P s = ω s ( f c 6 ) P s ( f c 6 ) + ω s ( f c 7 ) P s ( f c 7 ) + ω s ( s p p ) P s ( s p p ) ω s ( f c 6 ) + ω s ( f c 7 ) + ω s ( s p p ) - - - ( 12 )
P p = ω p ( f c 6 ) P p ( f c 6 ) + ω p ( f c 7 ) P p ( f c 7 ) + ω p ( s p p ) P p ( s p p ) ω p ( f c 6 ) + ω p ( f c 7 ) + ω p ( s p p ) - - - ( 13 )
P t = ω t ( f c 6 ) P t ( f c 6 ) + ω t ( f c 7 ) P t ( f c 7 ) ω t ( f c 6 ) + ω t ( f c 7 ) - - - ( 14 )
P o = ω s P s + ω p P p + ω t P t ω s + ω p + ω t - - - ( 15 )
Wherein, Ps, PpAnd PtRepresent respectively and based on CNN semantic modules, CNN scene module and LSTM tfi module sentence Certainly score;ωs、ωpAnd ωtIt is respectively the verification that CNN semantic modules, CNN scene module are corresponding with LSTM tfi module Collection mAP value;Ps (fc6)、Ps (fc7)And Ps (spp)It is respectively corresponding the adjudicating of FC6, FC7, SPP feature in CNN semantic modules Point;WithBe respectively FC6, FC7, SPP feature in CNN semantic modules corresponding checksum set mAP Value;WithIt is respectively the judgement score that in CNN scene module, FC6, FC7, SPP feature is corresponding; WithIt is respectively the checksum set mAP value that in CNN scene module, FC6, FC7, SPP feature is corresponding;Pt (fc6)And Pt (fc7) It is respectively the judgement score that in LSTM tfi module, FC6, FC7 feature is corresponding;WithIt is respectively LSTM sequential mould The checksum set mAP value that in block, FC6, FC7 feature is corresponding.Final sudden and violent probably Video Detection result (confidence level) PoIt is to pass through Three modules obtain based on the mode that mAP value is weighted, and see formula (15).

Claims (7)

1. a sudden and violent probably video detecting method based on CNN and LSTM, it is characterised in that:
Specifically include following steps:
The first step, carries out key frame sampling, and extracts key frame feature video to be detected;
Second step, utilizes the key frame feature extracted, carries out expression and the differentiation of video aspect;Including CNN semantic modules VLAD feature representation and SVM differentiate, the scene VLAD feature representation of CNN scene module differentiates with SVM, and LSTM The LSTM of tfi module differentiates;
3rd step, result merges: use level convergence strategy based on checksum set mAP value, i.e. for a video to be identified, Calculate CNN semantic modules, CNN scene module and the judgement score of LSTM tfi module respectively, then with each module in verification MAP value on collection is weighted merging as weight.

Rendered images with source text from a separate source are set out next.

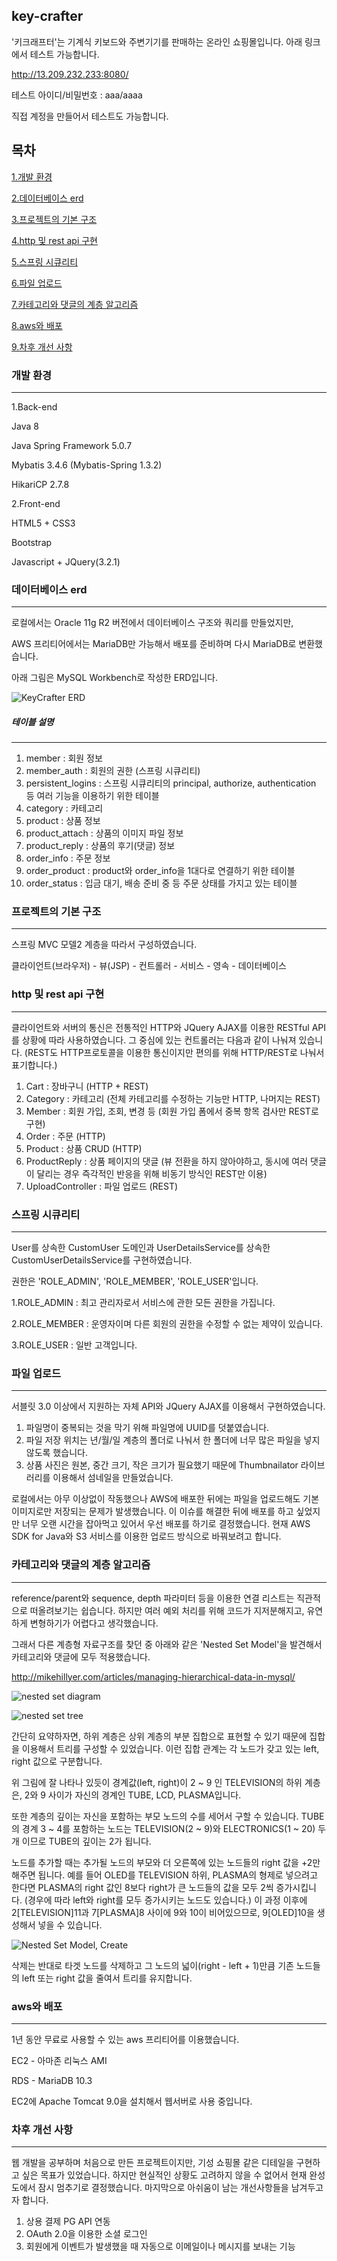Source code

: ## key-crafter

'키크래프터'는 기계식 키보드와 주변기기를 판매하는 온라인 쇼핑몰입니다.
아래 링크에서 테스트 가능합니다.

http://13.209.232.233:8080/

테스트 아이디/비밀번호 : aaa/aaaa

직접 계정을 만들어서 테스트도 가능합니다.


## 목차
[1.개발 환경](#개발-환경)

[2.데이터베이스 erd](#데이터베이스-erd)

[3.프로젝트의 기본 구조](#프로젝트의-기본-구조)

[4.http 및 rest api 구현](#http-및-rest-api-구현)

[5.스프링 시큐리티](#스프링-시큐리티)

[6.파일 업로드](#파일-업로드)

[7.카테고리와 댓글의 계층 알고리즘](#카테고리와-댓글의-계층-알고리즘)

[8.aws와 배포](#aws와-배포)

[9.차후 개선 사항](#차후-개선-사항)

### 개발 환경
---
1.Back-end

Java 8

Java Spring Framework 5.0.7

Mybatis 3.4.6 (Mybatis-Spring 1.3.2)

HikariCP 2.7.8


2.Front-end

HTML5 + CSS3

Bootstrap

Javascript + JQuery(3.2.1)

### 데이터베이스 erd
---
로컬에서는 Oracle 11g R2 버전에서 데이터베이스 구조와 쿼리를 만들었지만,

AWS 프리티어에서는 MariaDB만 가능해서 배포를 준비하며 다시 MariaDB로 변환했습니다.

아래 그림은 MySQL Workbench로 작성한 ERD입니다.

![KeyCrafter ERD](https://drive.google.com/uc?id=1NOZS8T_oRdxdbdJbBABF3Gcq_pHkJbVZ)

##### 테이블 설명
---
1. member : 회원 정보
2. member_auth : 회원의 권한 (스프링 시큐리티)
3. persistent_logins : 스프링 시큐리티의 principal, authorize, authentication 등 여러 기능을 이용하기 위한 테이블
4. category : 카테고리
5. product : 상품 정보
6. product_attach : 상품의 이미지 파일 정보
7. product_reply : 상품의 후기(댓글) 정보
8. order_info : 주문 정보
9. order_product : product와 order_info을 1대다로 연결하기 위한 테이블
10. order_status : 입금 대기, 배송 준비 중 등 주문 상태를 가지고 있는 테이블

### 프로젝트의 기본 구조
---
스프링 MVC 모델2 계층을 따라서 구성하였습니다.

클라이언트(브라우저) - 뷰(JSP) - 컨트롤러 - 서비스 - 영속 - 데이터베이스

### http 및 rest api 구현
---
클라이언트와 서버의 통신은 전통적인 HTTP와 JQuery AJAX를 이용한 RESTful API를 상황에 따라 사용하였습니다.
그 중심에 있는 컨트롤러는 다음과 같이 나눠져 있습니다.
(REST도 HTTP프로토콜을 이용한 통신이지만 편의를 위해 HTTP/REST로 나눠서 표기합니다.)

1. Cart : 장바구니 (HTTP + REST)
2. Category : 카테고리 (전체 카테고리를 수정하는 기능만 HTTP, 나머지는 REST)
3. Member : 회원 가입, 조회, 변경 등 (회원 가입 폼에서 중복 항목 검사만 REST로 구현)
4. Order : 주문 (HTTP)
5. Product : 상품 CRUD (HTTP)
6. ProductReply : 상품 페이지의 댓글 (뷰 전환을 하지 않아야하고, 동시에 여러 댓글이 달리는 경우 즉각적인 반응을 위해 비동기 방식인 REST만 이용)
7. UploadController : 파일 업로드 (REST)

### 스프링 시큐리티
---
User를 상속한 CustomUser 도메인과 UserDetailsService를 상속한 CustomUserDetailsService를 구현하였습니다.

권한은 'ROLE_ADMIN', 'ROLE_MEMBER', 'ROLE_USER'입니다.

1.ROLE_ADMIN : 최고 관리자로서 서비스에 관한 모든 권한을 가집니다.

2.ROLE_MEMBER : 운영자이며 다른 회원의 권한을 수정할 수 없는 제약이 있습니다.

3.ROLE_USER : 일반 고객입니다.

### 파일 업로드
---
서블릿 3.0 이상에서 지원하는 자체 API와 JQuery AJAX를 이용해서 구현하였습니다.

1. 파일명이 중복되는 것을 막기 위해 파일명에 UUID를 덧붙였습니다.
2. 파일 저장 위치는 년/월/일 계층의 폴더로 나눠서 한 폴더에 너무 많은 파일을 넣지 않도록 했습니다.
3. 상품 사진은 원본, 중간 크기, 작은 크기가 필요했기 때문에 Thumbnailator 라이브러리를 이용해서 섬네일을 만들었습니다.

로컬에서는 아무 이상없이 작동했으나 AWS에 배포한 뒤에는 파일을 업로드해도 기본 이미지로만 저장되는 문제가 발생했습니다.
이 이슈를 해결한 뒤에 배포를 하고 싶었지만 너무 오랜 시간을 잡아먹고 있어서 우선 배포를 하기로 결정했습니다.
현재 AWS SDK for Java와 S3 서비스를 이용한 업로드 방식으로 바꿔보려고 합니다.

### 카테고리와 댓글의 계층 알고리즘
---
reference/parent와 sequence, depth 파라미터 등을 이용한 연결 리스트는 직관적으로 떠올려보기는 쉽습니다.
하지만 여러 예외 처리를 위해 코드가 지저분해지고, 유연하게 변형하기가 어렵다고 생각했습니다.

그래서 다른 계층형 자료구조를 찾던 중 아래와 같은 'Nested Set Model'을 발견해서 카테고리와 댓글에 모두 적용했습니다.

http://mikehillyer.com/articles/managing-hierarchical-data-in-mysql/

![nested set diagram](http://mikehillyer.com/media//nested_numbered.png)

![nested set tree](http://mikehillyer.com/media//numbered_tree.png)

간단히 요약하자면, 하위 계층은 상위 계층의 부분 집합으로 표현할 수 있기 때문에 집합을 이용해서 트리를 구성할 수 있었습니다.
이런 집합 관계는 각 노드가 갖고 있는 left, right 값으로 구분합니다.

위 그림에 잘 나타나 있듯이 경계값(left, right)이 2 ~ 9 인 TELEVISION의 하위 계층은, 2와 9 사이가 자신의 경계인 TUBE, LCD, PLASMA입니다.

또한 계층의 깊이는 자신을 포함하는 부모 노드의 수를 세어서 구할 수 있습니다.
TUBE의 경계 3 ~ 4를 포함하는 노드는 TELEVISION(2 ~ 9)와 ELECTRONICS(1 ~ 20) 두 개 이므로 TUBE의 깊이는 2가 됩니다.

노드를 추가할 때는 추가될 노드의 부모와 더 오른쪽에 있는 노드들의 right 값을 +2만 해주면 됩니다.
예를 들어 OLED를 TELEVISION 하위, PLASMA의 형제로 넣으려고 한다면 PLASMA의 right 값인 8보다 right가 큰 노드들의 값을 모두 2씩 증가시킵니다.
(경우에 따라 left와 right를 모두 증가시키는 노드도 있습니다.)
이 과정 이후에 2[TELEVISION]11과 7[PLASMA]8 사이에 9와 10이 비어있으므로, 9[OLED]10을 생성해서 넣을 수 있습니다.

![Nested Set Model, Create](https://drive.google.com/uc?id=1wQYEpHHLgRJeONvPi4lY_4hxrWRjrwAM)

삭제는 반대로 타겟 노드를 삭제하고 그 노드의 넓이(right - left + 1)만큼 기존 노드들의 left 또는 right 값을 줄여서 트리를 유지합니다.

### aws와 배포
---
1년 동안 무료로 사용할 수 있는 aws 프리티어를 이용했습니다.

EC2 - 아마존 리눅스 AMI

RDS - MariaDB 10.3

EC2에 Apache Tomcat 9.0을 설치해서 웹서버로 사용 중입니다.

### 차후 개선 사항
---
웹 개발을 공부하며 처음으로 만든 프로젝트이지만, 기성 쇼핑몰 같은 디테일을 구현하고 싶은 목표가 있었습니다.
하지만 현실적인 상황도 고려하지 않을 수 없어서 현재 완성도에서 잠시 멈추기로 결정했습니다.
마지막으로 아쉬움이 남는 개선사항들을 남겨두고자 합니다.

1. 상용 결제 PG API 연동
2. OAuth 2.0을 이용한 소셜 로그인
3. 회원에게 이벤트가 발생했을 때 자동으로 이메일이나 메시지를 보내는 기능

A kind of sudden and violent probably video detecting method based on CNN and LSTM the most according to claim 1, it is characterised in that: first In step, the key frame sampling interval is 1 second, CNN semantic feature that key frame feature includes and CNN scene characteristic, described CNN semantic feature and CNN scene characteristic specifically include FC6 feature, FC7 feature and three kinds of features of SPP feature the most respectively.
A kind of sudden and violent probably video detecting method based on CNN and LSTM the most according to claim 1 and 2, it is characterised in that: SPP feature extraction is from Conv5 layer, and first by the Eigen Structure of Conv5 layer according to 1 × 1,2 × 2 and 3 × 3 carry out area of space Divide, then use the method in maximum pond to obtain the vector of 14 256 dimensions in each zoning, each vector Every one-dimensional characteristic all correspond to a certain semantic concept explicitly or implicitly, i.e. SPP feature.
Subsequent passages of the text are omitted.